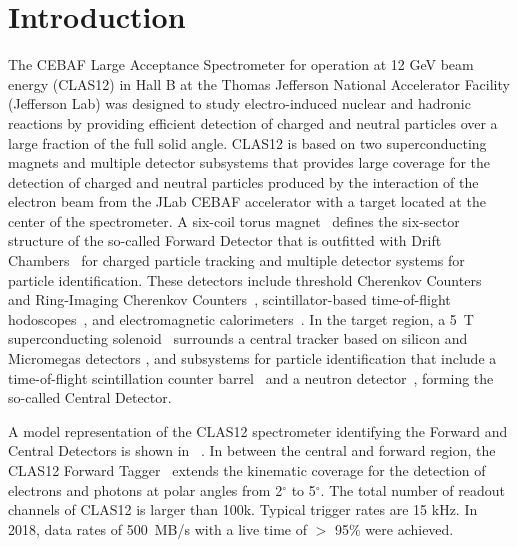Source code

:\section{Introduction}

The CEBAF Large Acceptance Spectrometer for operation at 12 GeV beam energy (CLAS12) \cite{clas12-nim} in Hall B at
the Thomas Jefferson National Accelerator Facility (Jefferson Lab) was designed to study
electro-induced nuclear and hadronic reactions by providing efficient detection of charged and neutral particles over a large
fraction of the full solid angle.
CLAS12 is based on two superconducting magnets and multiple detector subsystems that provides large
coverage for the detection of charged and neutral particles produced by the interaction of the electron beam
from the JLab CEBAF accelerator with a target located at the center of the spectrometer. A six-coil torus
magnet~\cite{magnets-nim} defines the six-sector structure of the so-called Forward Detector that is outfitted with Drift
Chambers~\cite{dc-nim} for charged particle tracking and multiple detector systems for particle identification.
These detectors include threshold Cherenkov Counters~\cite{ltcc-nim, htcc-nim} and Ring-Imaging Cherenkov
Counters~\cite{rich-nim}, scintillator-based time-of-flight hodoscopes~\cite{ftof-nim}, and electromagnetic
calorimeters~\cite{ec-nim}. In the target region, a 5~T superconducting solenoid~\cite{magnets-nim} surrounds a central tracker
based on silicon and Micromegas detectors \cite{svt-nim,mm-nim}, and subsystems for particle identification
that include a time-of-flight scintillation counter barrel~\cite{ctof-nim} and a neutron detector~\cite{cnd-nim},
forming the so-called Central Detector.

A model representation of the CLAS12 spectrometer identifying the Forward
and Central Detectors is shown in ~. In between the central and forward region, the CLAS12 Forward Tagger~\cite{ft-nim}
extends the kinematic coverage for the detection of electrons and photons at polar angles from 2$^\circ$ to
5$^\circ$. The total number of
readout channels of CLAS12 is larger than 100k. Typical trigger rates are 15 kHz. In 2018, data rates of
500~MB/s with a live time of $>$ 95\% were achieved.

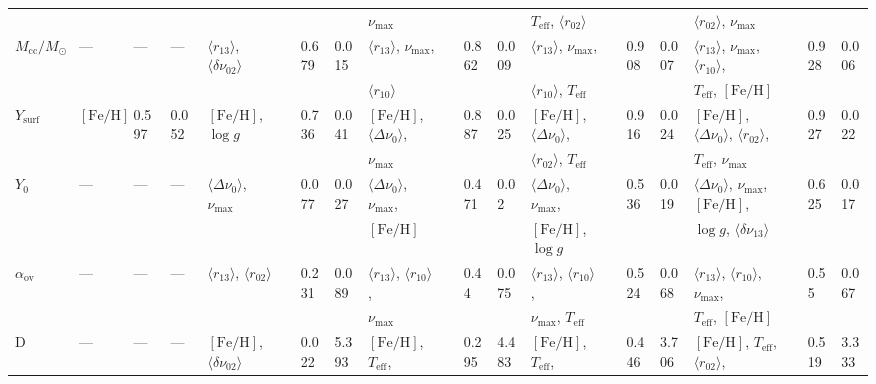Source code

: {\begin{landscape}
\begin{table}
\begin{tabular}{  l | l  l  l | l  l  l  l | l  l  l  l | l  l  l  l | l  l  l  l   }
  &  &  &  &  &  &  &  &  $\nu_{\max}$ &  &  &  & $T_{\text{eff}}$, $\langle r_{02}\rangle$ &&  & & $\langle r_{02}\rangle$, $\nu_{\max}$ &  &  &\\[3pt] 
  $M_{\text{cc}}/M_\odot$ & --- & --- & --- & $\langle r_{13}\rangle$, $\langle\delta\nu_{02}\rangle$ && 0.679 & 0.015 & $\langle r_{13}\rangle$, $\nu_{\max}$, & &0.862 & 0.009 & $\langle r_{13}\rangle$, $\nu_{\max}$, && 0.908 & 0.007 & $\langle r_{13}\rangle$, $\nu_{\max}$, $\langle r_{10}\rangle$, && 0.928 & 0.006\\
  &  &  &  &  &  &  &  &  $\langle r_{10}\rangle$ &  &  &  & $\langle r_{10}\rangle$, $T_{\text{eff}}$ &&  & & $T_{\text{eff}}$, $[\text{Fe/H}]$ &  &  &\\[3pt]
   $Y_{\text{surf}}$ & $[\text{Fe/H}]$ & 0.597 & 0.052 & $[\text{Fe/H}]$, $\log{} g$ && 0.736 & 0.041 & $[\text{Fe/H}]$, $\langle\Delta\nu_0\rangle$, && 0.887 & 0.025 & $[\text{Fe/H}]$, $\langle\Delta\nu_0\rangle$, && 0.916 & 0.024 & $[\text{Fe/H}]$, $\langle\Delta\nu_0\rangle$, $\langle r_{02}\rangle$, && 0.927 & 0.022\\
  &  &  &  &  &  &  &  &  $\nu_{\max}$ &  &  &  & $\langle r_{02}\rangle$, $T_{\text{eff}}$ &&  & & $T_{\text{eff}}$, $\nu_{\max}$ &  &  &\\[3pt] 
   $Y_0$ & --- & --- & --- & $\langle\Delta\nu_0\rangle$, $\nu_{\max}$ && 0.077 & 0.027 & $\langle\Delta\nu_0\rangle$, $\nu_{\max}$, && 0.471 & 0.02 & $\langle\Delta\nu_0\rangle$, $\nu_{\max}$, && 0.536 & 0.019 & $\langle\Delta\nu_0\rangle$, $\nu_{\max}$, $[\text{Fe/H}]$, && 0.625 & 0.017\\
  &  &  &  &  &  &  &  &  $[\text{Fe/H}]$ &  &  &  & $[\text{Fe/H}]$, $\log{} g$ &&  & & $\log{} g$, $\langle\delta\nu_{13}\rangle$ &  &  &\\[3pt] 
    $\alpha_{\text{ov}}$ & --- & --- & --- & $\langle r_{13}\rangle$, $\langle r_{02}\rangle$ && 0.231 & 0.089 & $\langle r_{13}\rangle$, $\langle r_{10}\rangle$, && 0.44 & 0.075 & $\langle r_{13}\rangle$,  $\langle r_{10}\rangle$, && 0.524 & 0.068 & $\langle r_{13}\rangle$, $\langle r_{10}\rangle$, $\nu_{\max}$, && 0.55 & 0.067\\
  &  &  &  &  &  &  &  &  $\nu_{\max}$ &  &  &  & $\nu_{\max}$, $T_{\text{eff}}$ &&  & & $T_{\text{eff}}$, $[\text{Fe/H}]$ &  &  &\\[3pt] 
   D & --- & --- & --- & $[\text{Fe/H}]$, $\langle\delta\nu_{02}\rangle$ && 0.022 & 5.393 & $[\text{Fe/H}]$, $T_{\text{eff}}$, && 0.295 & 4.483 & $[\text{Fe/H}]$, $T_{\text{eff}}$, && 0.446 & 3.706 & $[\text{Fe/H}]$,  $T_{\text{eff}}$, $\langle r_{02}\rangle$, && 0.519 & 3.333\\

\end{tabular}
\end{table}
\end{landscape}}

--------------------

Task to complete: Every line from the start of the material through the line containing "CLAS12 is based" is needed exactly as written; the pictures are not.

Your solution:
Source code

:\section{Introduction}

The CEBAF Large Acceptance Spectrometer for operation at 12 GeV beam energy (CLAS12) \cite{clas12-nim} in Hall B at
the Thomas Jefferson National Accelerator Facility (Jefferson Lab) was designed to study
electro-induced nuclear and hadronic reactions by providing efficient detection of charged and neutral particles over a large
fraction of the full solid angle.
CLAS12 is based on two superconducting magnets and multiple detector subsystems that provides large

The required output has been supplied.